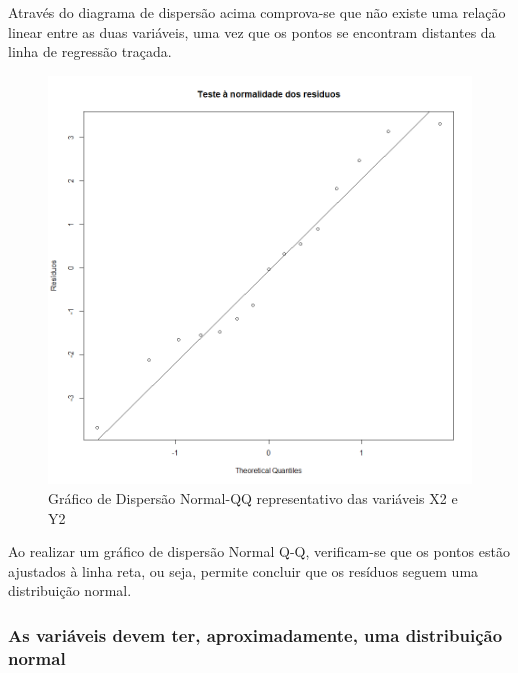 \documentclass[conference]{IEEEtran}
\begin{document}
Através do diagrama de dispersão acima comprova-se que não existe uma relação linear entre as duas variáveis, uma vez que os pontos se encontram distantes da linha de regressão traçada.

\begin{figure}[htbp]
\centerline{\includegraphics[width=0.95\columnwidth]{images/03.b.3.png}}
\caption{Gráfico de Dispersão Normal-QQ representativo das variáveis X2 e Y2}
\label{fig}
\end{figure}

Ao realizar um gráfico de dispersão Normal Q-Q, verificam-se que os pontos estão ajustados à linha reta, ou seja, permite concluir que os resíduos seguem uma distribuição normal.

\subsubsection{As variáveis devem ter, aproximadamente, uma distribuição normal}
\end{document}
------------------------------------------------------------------------
## Work request
The answer must restate every entry word for word, with the pictures left out.

## Exercise response
 \documentclass[conference]{IEEEtran}
\begin{document}
Através do diagrama de dispersão acima comprova-se que não existe uma relação linear entre as duas variáveis, uma vez que os pontos se encontram distantes da linha de regressão traçada.

\begin{figure}[htbp]
\centerline{\includegraphics[width=0.95\columnwidth]{images/03.b.3.png}}
\caption{Gráfico de Dispersão Normal-QQ representativo das variáveis X2 e Y2}
\label{fig}
\end{figure}

Ao realizar um gráfico de dispersão Normal Q-Q, verificam-se que os pontos estão ajustados à linha reta, ou seja, permite concluir que os resíduos seguem uma distribuição normal.

\subsubsection{As variáveis devem ter, aproximadamente, uma distribuição normal}
\end{document}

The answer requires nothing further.